I would like to merge two DataFrames while creating a multilevel column naming scheme denoting which dataframe the rows came from. For example:
我想要合并两个DataFrames,同时创建一个多级列命名方案,表示这些行来自哪个dataframe。
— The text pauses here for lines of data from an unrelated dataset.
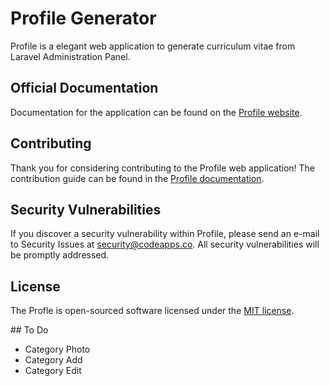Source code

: # Profile Generator

Profile is a elegant web application to generate curriculum vitae from Laravel Administration Panel. 

## Official Documentation

Documentation for the application can be found on the [Profile website](http://codeapps.co/profile).

## Contributing

Thank you for considering contributing to the Profile web application! The contribution guide can be found in the [Profile documentation](http://codeapps.co/docs/contributions).

## Security Vulnerabilities

If you discover a security vulnerability within Profile, please send an e-mail to Security Issues at security@codeapps.co. All security vulnerabilities will be promptly addressed.

## License

The Profle is open-sourced software licensed under the [MIT license](http://opensource.org/licenses/MIT).

## To Do
- Category Photo
- Category Add
- Category Edit
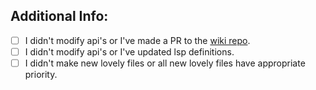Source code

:

## Additional Info:
<!-- Don't worry too much if you don't know what these are or how to fill them. It's mostly reminders for maintainers ;) -->
- [ ] I didn't modify api's or I've made a PR to the [wiki repo](https://github.com/Steamodded/wiki).
- [ ] I didn't modify api's or I've updated lsp definitions.
- [ ] I didn't make new lovely files or all new lovely files have appropriate priority.
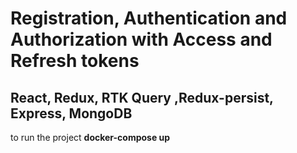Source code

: # Registration, Authentication and Authorization with Access and Refresh tokens
## React, Redux, RTK Query ,Redux-persist, Express, MongoDB


to run the project 
<strong>docker-compose up</strong>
例如:
In [98]: A=pd.DataFrame(np.arange(9.).reshape(3,3),columns=list('abc'))
In [99]: A
Out[99]:
a b c
0 0 1 2
1 3 4 5
2 6 7 8
In [100]: B=A.copy()
If I use pd.merge()
, then I get
如果我使用pd.merge(),那么我就得到了。
In [104]: pd.merge(A,B,left_index=True,right_index=True)
Out[104]:
a_x b_x c_x a_y b_y c_y
0 0 1 2 0 1 2
1 3 4 5 3 4 5
2 6 7 8 6 7 8
Which is what I expect with that statement, what I would like (but I don't know how to get!) is:
这就是我所期望的,我希望(但我不知道如何得到!)
In [104]: <<one or more statements>>
Out[104]:
A B
a b c a b c
0 0 1 2 0 1 2
1 3 4 5 3 4 5
2 6 7 8 6 7 8
Can this be done without changing the original pd.DataFrame
calls? I am reading the data in the dataframes in from .csv files and that might be my problem.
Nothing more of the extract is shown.